* DATA
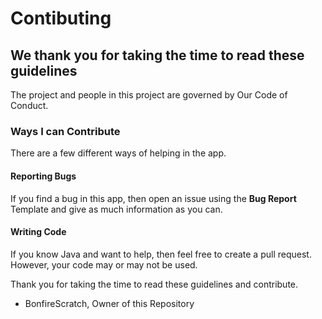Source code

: # Contibuting #


## We thank you for taking the time to read these guidelines ##
The project and people in this project are governed by Our Code of Conduct.

### Ways I can Contribute ###
There are a few different ways of helping in the app.

#### Reporting Bugs ####
If you find a bug in this app, then open an issue using the **Bug Report** Template and give as much information as you can.

#### Writing Code ####
If you know Java and want to help, then feel free to create a pull request. However, your code may or may not be used.

Thank you for taking the time to read these guidelines and contribute.
- BonfireScratch, Owner of this Repository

* EXERCISE
Going through the entries above, show each line that contains "taking".

* RESPONSE TO THE TASK
## We thank you for taking the time to read these guidelines ##
Thank you for taking the time to read these guidelines and contribute.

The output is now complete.